-------- DATA TO USE --------

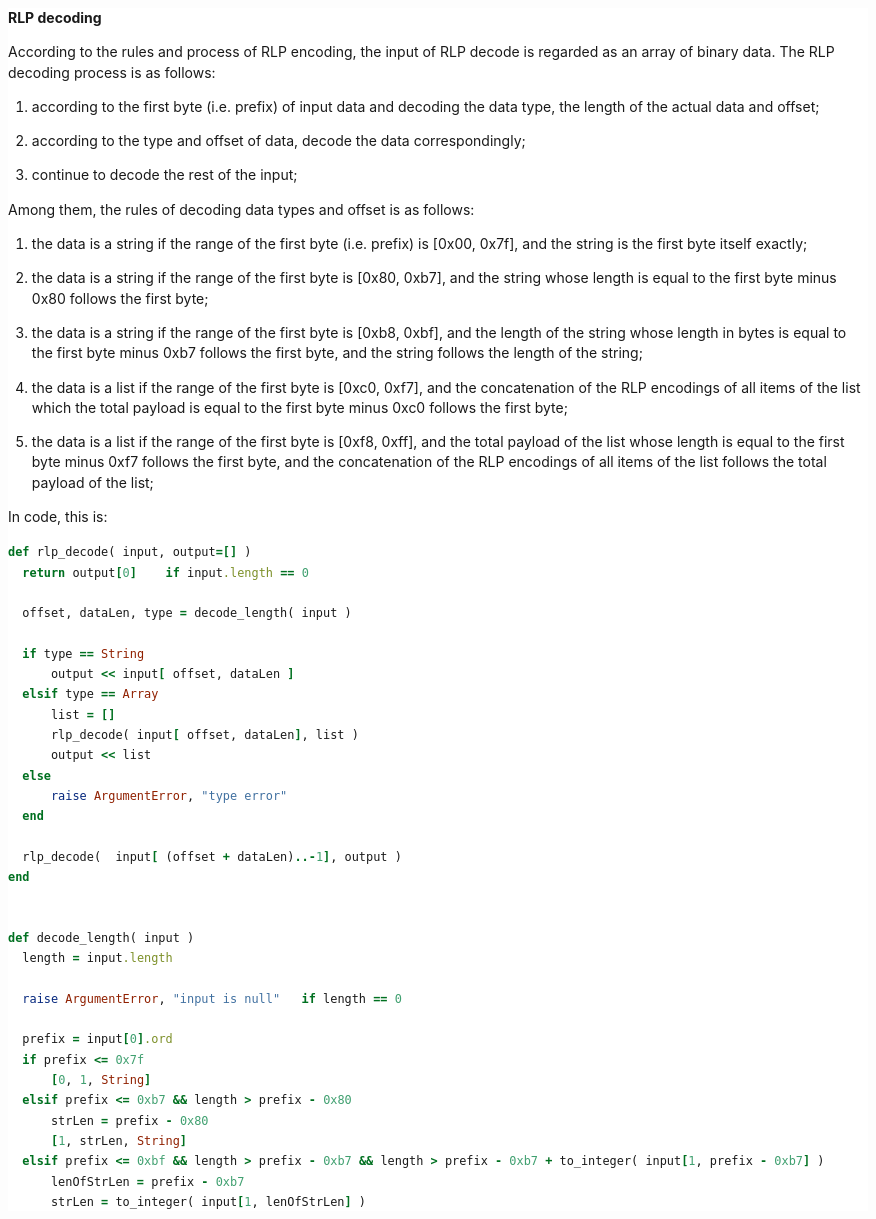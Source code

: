 
**RLP decoding**

According to the rules and process of RLP encoding, the input of RLP decode is regarded as an array of binary data. The RLP decoding process is as follows:

1.  according to the first byte (i.e. prefix) of input data and decoding the data type, the length of the actual data and offset;

2.  according to the type and offset of data, decode the data correspondingly;

3.  continue to decode the rest of the input;

Among them, the rules of decoding data types and offset is as follows:

1.  the data is a string if the range of the first byte (i.e. prefix) is [0x00, 0x7f], and the string is the first byte itself exactly;

2.  the data is a string if the range of the first byte is [0x80, 0xb7], and the string whose length is equal to the first byte minus 0x80 follows the first byte;

3.  the data is a string if the range of the first byte is [0xb8, 0xbf], and the length of the string whose length in bytes is equal to the first byte minus 0xb7 follows the first byte, and the string follows the length of the string;

4.  the data is a list if the range of the first byte is [0xc0, 0xf7], and the concatenation of the RLP encodings of all items of the list which the total payload is equal to the first byte minus 0xc0 follows the first byte;

5.  the data is a list if the range of the first byte is [0xf8, 0xff], and the total payload of the list whose length is equal to the first byte minus 0xf7 follows the first byte, and the concatenation of the RLP encodings of all items of the list follows the total payload of the list;

In code, this is:

```ruby
def rlp_decode( input, output=[] )
  return output[0]    if input.length == 0

  offset, dataLen, type = decode_length( input )

  if type == String
      output << input[ offset, dataLen ]
  elsif type == Array
      list = []
      rlp_decode( input[ offset, dataLen], list )
      output << list
  else
      raise ArgumentError, "type error"
  end

  rlp_decode(  input[ (offset + dataLen)..-1], output )
end


def decode_length( input )
  length = input.length

  raise ArgumentError, "input is null"   if length == 0

  prefix = input[0].ord
  if prefix <= 0x7f
      [0, 1, String]
  elsif prefix <= 0xb7 && length > prefix - 0x80
      strLen = prefix - 0x80
      [1, strLen, String]
  elsif prefix <= 0xbf && length > prefix - 0xb7 && length > prefix - 0xb7 + to_integer( input[1, prefix - 0xb7] )
      lenOfStrLen = prefix - 0xb7
      strLen = to_integer( input[1, lenOfStrLen] )
```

--------

• PROBLEM REQUIREMENTS:
Could you restate, word for word, the lines above from the one with "of the input;" to the one with "byte itself exactly;", both included?

• REPLY TO THE EXERCISE:
3.  continue to decode the rest of the input;

Among them, the rules of decoding data types and offset is as follows:

1.  the data is a string if the range of the first byte (i.e. prefix) is [0x00, 0x7f], and the string is the first byte itself exactly;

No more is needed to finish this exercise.